## YOUR GOAL
Output what the records say, word for word, with no images.

*-*-*

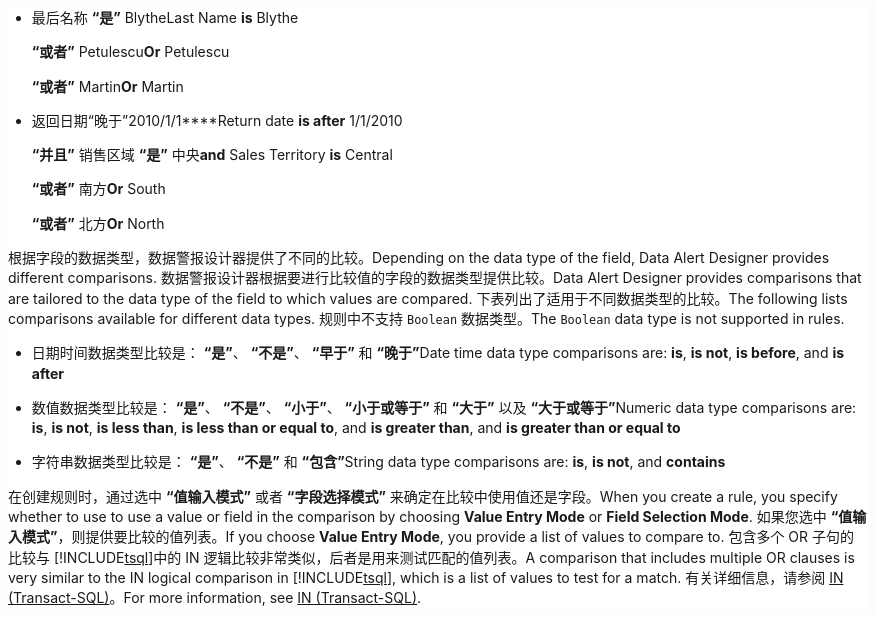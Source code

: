 -   <span data-ttu-id="ed96f-179">最后名称 **“是”** Blythe</span><span class="sxs-lookup"><span data-stu-id="ed96f-179">Last Name **is** Blythe</span></span>

     <span data-ttu-id="ed96f-180">**“或者”**  Petulescu</span><span class="sxs-lookup"><span data-stu-id="ed96f-180">**Or**  Petulescu</span></span>

     <span data-ttu-id="ed96f-181">**“或者”**  Martin</span><span class="sxs-lookup"><span data-stu-id="ed96f-181">**Or**  Martin</span></span>

-   <span data-ttu-id="ed96f-182">返回日期“晚于”2010/1/1\*\*\*\*</span><span class="sxs-lookup"><span data-stu-id="ed96f-182">Return date **is after** 1/1/2010</span></span>

     <span data-ttu-id="ed96f-183">**“并且”** 销售区域 **“是”**  中央</span><span class="sxs-lookup"><span data-stu-id="ed96f-183">**and** Sales Territory **is**  Central</span></span>

     <span data-ttu-id="ed96f-184">**“或者”**  南方</span><span class="sxs-lookup"><span data-stu-id="ed96f-184">**Or**  South</span></span>

     <span data-ttu-id="ed96f-185">**“或者”**  北方</span><span class="sxs-lookup"><span data-stu-id="ed96f-185">**Or**  North</span></span>

 <span data-ttu-id="ed96f-186">根据字段的数据类型，数据警报设计器提供了不同的比较。</span><span class="sxs-lookup"><span data-stu-id="ed96f-186">Depending on the data type of the field, Data Alert Designer provides different comparisons.</span></span> <span data-ttu-id="ed96f-187">数据警报设计器根据要进行比较值的字段的数据类型提供比较。</span><span class="sxs-lookup"><span data-stu-id="ed96f-187">Data Alert Designer provides comparisons that are tailored to the data type of the field to which values are compared.</span></span> <span data-ttu-id="ed96f-188">下表列出了适用于不同数据类型的比较。</span><span class="sxs-lookup"><span data-stu-id="ed96f-188">The following lists comparisons available for different data types.</span></span> <span data-ttu-id="ed96f-189">规则中不支持 `Boolean` 数据类型。</span><span class="sxs-lookup"><span data-stu-id="ed96f-189">The `Boolean` data type is not supported in rules.</span></span>

-   <span data-ttu-id="ed96f-190">日期时间数据类型比较是： **“是”**、 **“不是”**、 **“早于”** 和 **“晚于”**</span><span class="sxs-lookup"><span data-stu-id="ed96f-190">Date time data type comparisons are: **is**, **is not**, **is before**, and **is after**</span></span>

-   <span data-ttu-id="ed96f-191">数值数据类型比较是： **“是”**、 **“不是”**、 **“小于”**、 **“小于或等于”** 和 **“大于”** 以及 **“大于或等于”**</span><span class="sxs-lookup"><span data-stu-id="ed96f-191">Numeric data type comparisons are: **is**, **is not**, **is less than**, **is less than or equal to**, and **is greater than**, and **is greater than or equal to**</span></span>

-   <span data-ttu-id="ed96f-192">字符串数据类型比较是： **“是”**、 **“不是”** 和 **“包含”**</span><span class="sxs-lookup"><span data-stu-id="ed96f-192">String data type comparisons are: **is**, **is not**, and **contains**</span></span>

 <span data-ttu-id="ed96f-193">在创建规则时，通过选中 **“值输入模式”** 或者 **“字段选择模式”** 来确定在比较中使用值还是字段。</span><span class="sxs-lookup"><span data-stu-id="ed96f-193">When you create a rule, you specify whether to use to use a value or field in the comparison by choosing **Value Entry Mode** or **Field Selection Mode**.</span></span> <span data-ttu-id="ed96f-194">如果您选中 **“值输入模式”**，则提供要比较的值列表。</span><span class="sxs-lookup"><span data-stu-id="ed96f-194">If you choose **Value Entry Mode**, you provide a list of values to compare to.</span></span> <span data-ttu-id="ed96f-195">包含多个 OR 子句的比较与 [!INCLUDE[tsql](../includes/tsql-md.md)]中的 IN 逻辑比较非常类似，后者是用来测试匹配的值列表。</span><span class="sxs-lookup"><span data-stu-id="ed96f-195">A comparison that includes multiple OR clauses is very similar to the IN logical comparison in [!INCLUDE[tsql](../includes/tsql-md.md)], which is a list of values to test for a match.</span></span> <span data-ttu-id="ed96f-196">有关详细信息，请参阅 [IN (Transact-SQL)](/sql/t-sql/language-elements/in-transact-sql)。</span><span class="sxs-lookup"><span data-stu-id="ed96f-196">For more information, see [IN &#40;Transact-SQL&#41;](/sql/t-sql/language-elements/in-transact-sql).</span></span>
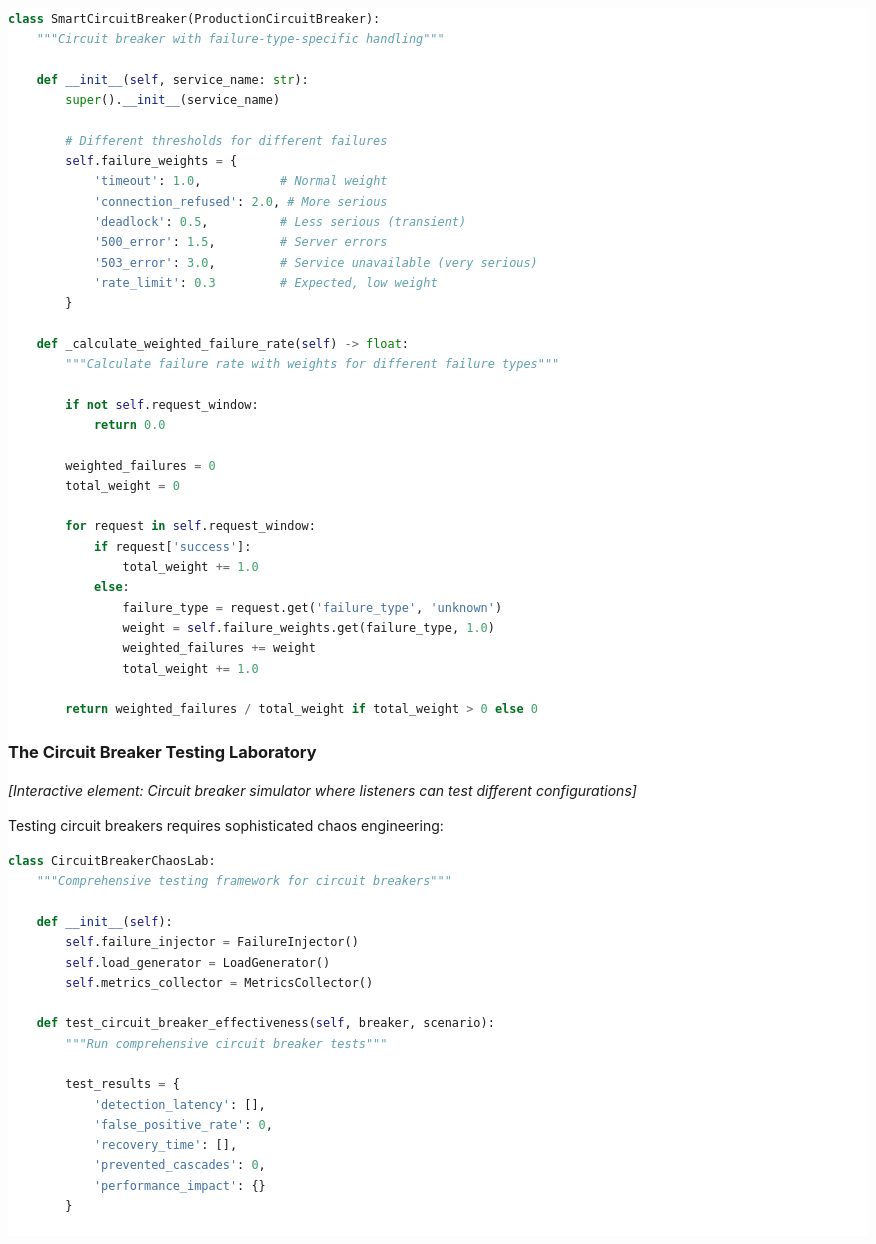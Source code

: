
 ```python
class SmartCircuitBreaker(ProductionCircuitBreaker):
    """Circuit breaker with failure-type-specific handling"""
    
    def __init__(self, service_name: str):
        super().__init__(service_name)
        
        # Different thresholds for different failures
        self.failure_weights = {
            'timeout': 1.0,           # Normal weight
            'connection_refused': 2.0, # More serious
            'deadlock': 0.5,          # Less serious (transient)
            '500_error': 1.5,         # Server errors
            '503_error': 3.0,         # Service unavailable (very serious)
            'rate_limit': 0.3         # Expected, low weight
        }
    
    def _calculate_weighted_failure_rate(self) -> float:
        """Calculate failure rate with weights for different failure types"""
        
        if not self.request_window:
            return 0.0
            
        weighted_failures = 0
        total_weight = 0
        
        for request in self.request_window:
            if request['success']:
                total_weight += 1.0
            else:
                failure_type = request.get('failure_type', 'unknown')
                weight = self.failure_weights.get(failure_type, 1.0)
                weighted_failures += weight
                total_weight += 1.0
        
        return weighted_failures / total_weight if total_weight > 0 else 0
```

### The Circuit Breaker Testing Laboratory

*[Interactive element: Circuit breaker simulator where listeners can test different configurations]*

Testing circuit breakers requires sophisticated chaos engineering:

```python
class CircuitBreakerChaosLab:
    """Comprehensive testing framework for circuit breakers"""
    
    def __init__(self):
        self.failure_injector = FailureInjector()
        self.load_generator = LoadGenerator()
        self.metrics_collector = MetricsCollector()
        
    def test_circuit_breaker_effectiveness(self, breaker, scenario):
        """Run comprehensive circuit breaker tests"""
        
        test_results = {
            'detection_latency': [],
            'false_positive_rate': 0,
            'recovery_time': [],
            'prevented_cascades': 0,
            'performance_impact': {}
        }
        
```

*-*-*

## OUTPUT
Source code

: -   <span data-ttu-id="ed96f-179">最后名称 **“是”** Blythe</span><span class="sxs-lookup"><span data-stu-id="ed96f-179">Last Name **is** Blythe</span></span>

     <span data-ttu-id="ed96f-180">**“或者”**  Petulescu</span><span class="sxs-lookup"><span data-stu-id="ed96f-180">**Or**  Petulescu</span></span>

     <span data-ttu-id="ed96f-181">**“或者”**  Martin</span><span class="sxs-lookup"><span data-stu-id="ed96f-181">**Or**  Martin</span></span>

-   <span data-ttu-id="ed96f-182">返回日期“晚于”2010/1/1\*\*\*\*</span><span class="sxs-lookup"><span data-stu-id="ed96f-182">Return date **is after** 1/1/2010</span></span>

     <span data-ttu-id="ed96f-183">**“并且”** 销售区域 **“是”**  中央</span><span class="sxs-lookup"><span data-stu-id="ed96f-183">**and** Sales Territory **is**  Central</span></span>

     <span data-ttu-id="ed96f-184">**“或者”**  南方</span><span class="sxs-lookup"><span data-stu-id="ed96f-184">**Or**  South</span></span>

     <span data-ttu-id="ed96f-185">**“或者”**  北方</span><span class="sxs-lookup"><span data-stu-id="ed96f-185">**Or**  North</span></span>

 <span data-ttu-id="ed96f-186">根据字段的数据类型，数据警报设计器提供了不同的比较。</span><span class="sxs-lookup"><span data-stu-id="ed96f-186">Depending on the data type of the field, Data Alert Designer provides different comparisons.</span></span> <span data-ttu-id="ed96f-187">数据警报设计器根据要进行比较值的字段的数据类型提供比较。</span><span class="sxs-lookup"><span data-stu-id="ed96f-187">Data Alert Designer provides comparisons that are tailored to the data type of the field to which values are compared.</span></span> <span data-ttu-id="ed96f-188">下表列出了适用于不同数据类型的比较。</span><span class="sxs-lookup"><span data-stu-id="ed96f-188">The following lists comparisons available for different data types.</span></span> <span data-ttu-id="ed96f-189">规则中不支持 `Boolean` 数据类型。</span><span class="sxs-lookup"><span data-stu-id="ed96f-189">The `Boolean` data type is not supported in rules.</span></span>

-   <span data-ttu-id="ed96f-190">日期时间数据类型比较是： **“是”**、 **“不是”**、 **“早于”** 和 **“晚于”**</span><span class="sxs-lookup"><span data-stu-id="ed96f-190">Date time data type comparisons are: **is**, **is not**, **is before**, and **is after**</span></span>

-   <span data-ttu-id="ed96f-191">数值数据类型比较是： **“是”**、 **“不是”**、 **“小于”**、 **“小于或等于”** 和 **“大于”** 以及 **“大于或等于”**</span><span class="sxs-lookup"><span data-stu-id="ed96f-191">Numeric data type comparisons are: **is**, **is not**, **is less than**, **is less than or equal to**, and **is greater than**, and **is greater than or equal to**</span></span>

-   <span data-ttu-id="ed96f-192">字符串数据类型比较是： **“是”**、 **“不是”** 和 **“包含”**</span><span class="sxs-lookup"><span data-stu-id="ed96f-192">String data type comparisons are: **is**, **is not**, and **contains**</span></span>

 <span data-ttu-id="ed96f-193">在创建规则时，通过选中 **“值输入模式”** 或者 **“字段选择模式”** 来确定在比较中使用值还是字段。</span><span class="sxs-lookup"><span data-stu-id="ed96f-193">When you create a rule, you specify whether to use to use a value or field in the comparison by choosing **Value Entry Mode** or **Field Selection Mode**.</span></span> <span data-ttu-id="ed96f-194">如果您选中 **“值输入模式”**，则提供要比较的值列表。</span><span class="sxs-lookup"><span data-stu-id="ed96f-194">If you choose **Value Entry Mode**, you provide a list of values to compare to.</span></span> <span data-ttu-id="ed96f-195">包含多个 OR 子句的比较与 [!INCLUDE[tsql](../includes/tsql-md.md)]中的 IN 逻辑比较非常类似，后者是用来测试匹配的值列表。</span><span class="sxs-lookup"><span data-stu-id="ed96f-195">A comparison that includes multiple OR clauses is very similar to the IN logical comparison in [!INCLUDE[tsql](../includes/tsql-md.md)], which is a list of values to test for a match.</span></span> <span data-ttu-id="ed96f-196">有关详细信息，请参阅 [IN (Transact-SQL)](/sql/t-sql/language-elements/in-transact-sql)。</span><span class="sxs-lookup"><span data-stu-id="ed96f-196">For more information, see [IN &#40;Transact-SQL&#41;](/sql/t-sql/language-elements/in-transact-sql).</span></span>
Source code

:
 ```python
class SmartCircuitBreaker(ProductionCircuitBreaker):
    """Circuit breaker with failure-type-specific handling"""
    
    def __init__(self, service_name: str):
        super().__init__(service_name)
        
        # Different thresholds for different failures
        self.failure_weights = {
            'timeout': 1.0,           # Normal weight
            'connection_refused': 2.0, # More serious
            'deadlock': 0.5,          # Less serious (transient)
            '500_error': 1.5,         # Server errors
            '503_error': 3.0,         # Service unavailable (very serious)
            'rate_limit': 0.3         # Expected, low weight
        }
    
    def _calculate_weighted_failure_rate(self) -> float:
        """Calculate failure rate with weights for different failure types"""
        
        if not self.request_window:
            return 0.0
            
        weighted_failures = 0
        total_weight = 0
        
        for request in self.request_window:
            if request['success']:
                total_weight += 1.0
            else:
                failure_type = request.get('failure_type', 'unknown')
                weight = self.failure_weights.get(failure_type, 1.0)
                weighted_failures += weight
                total_weight += 1.0
        
        return weighted_failures / total_weight if total_weight > 0 else 0
```

### The Circuit Breaker Testing Laboratory

*[Interactive element: Circuit breaker simulator where listeners can test different configurations]*

Testing circuit breakers requires sophisticated chaos engineering:

```python
class CircuitBreakerChaosLab:
    """Comprehensive testing framework for circuit breakers"""
    
    def __init__(self):
        self.failure_injector = FailureInjector()
        self.load_generator = LoadGenerator()
        self.metrics_collector = MetricsCollector()
        
    def test_circuit_breaker_effectiveness(self, breaker, scenario):
        """Run comprehensive circuit breaker tests"""
        
        test_results = {
            'detection_latency': [],
            'false_positive_rate': 0,
            'recovery_time': [],
            'prevented_cascades': 0,
            'performance_impact': {}
        }
        
```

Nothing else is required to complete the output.